Exercise directions ::
Report back every line below that carries the word "HTML".

Excerpts from a dataset:
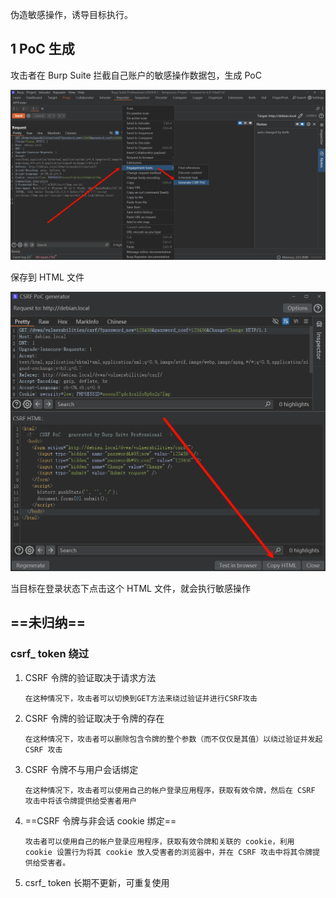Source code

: 伪造敏感操作，诱导目标执行。

## 1 PoC 生成

攻击者在 Burp Suite 拦截自己账户的敏感操作数据包，生成 PoC

![攻击者在 Burp Suite 拦截自己账户的敏感操作数据包，生成 PoC](./../../../../images/CSRF/%E6%94%BB%E5%87%BB%E8%80%85%E5%9C%A8%20Burp%20Suite%20%E6%8B%A6%E6%88%AA%E8%87%AA%E5%B7%B1%E8%B4%A6%E6%88%B7%E7%9A%84%E6%95%8F%E6%84%9F%E6%93%8D%E4%BD%9C%E6%95%B0%E6%8D%AE%E5%8C%85%EF%BC%8C%E7%94%9F%E6%88%90%20PoC.png)

保存到 HTML 文件

![保存到 HTML 文件](./../../../../images/CSRF/%E4%BF%9D%E5%AD%98%E5%88%B0%20HTML%20%E6%96%87%E4%BB%B6.png)

当目标在登录状态下点击这个 HTML 文件，就会执行敏感操作

## ==未归纳==

### csrf_ token 绕过

1. CSRF 令牌的验证取决于请求方法

   ```
   在这种情况下，攻击者可以切换到GET方法来绕过验证并进行CSRF攻击
   ```

2. CSRF 令牌的验证取决于令牌的存在

   ```
   在这种情况下，攻击者可以删除包含令牌的整个参数（而不仅仅是其值）以绕过验证并发起 CSRF 攻击
   ```

3. CSRF 令牌不与用户会话绑定

   ```
   在这种情况下，攻击者可以使用自己的帐户登录应用程序，获取有效令牌，然后在 CSRF 攻击中将该令牌提供给受害者用户
   ```

4. ==CSRF 令牌与非会话 cookie 绑定==

   ```
   攻击者可以使用自己的帐户登录应用程序，获取有效令牌和关联的 cookie，利用 cookie 设置行为将其 cookie 放入受害者的浏览器中，并在 CSRF 攻击中将其令牌提供给受害者。
   ```

5. csrf_ token 长期不更新，可重复使用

Exercise answer ::
保存到 HTML 文件
![保存到 HTML 文件](./../../../../images/CSRF/%E4%BF%9D%E5%AD%98%E5%88%B0%20HTML%20%E6%96%87%E4%BB%B6.png)
当目标在登录状态下点击这个 HTML 文件，就会执行敏感操作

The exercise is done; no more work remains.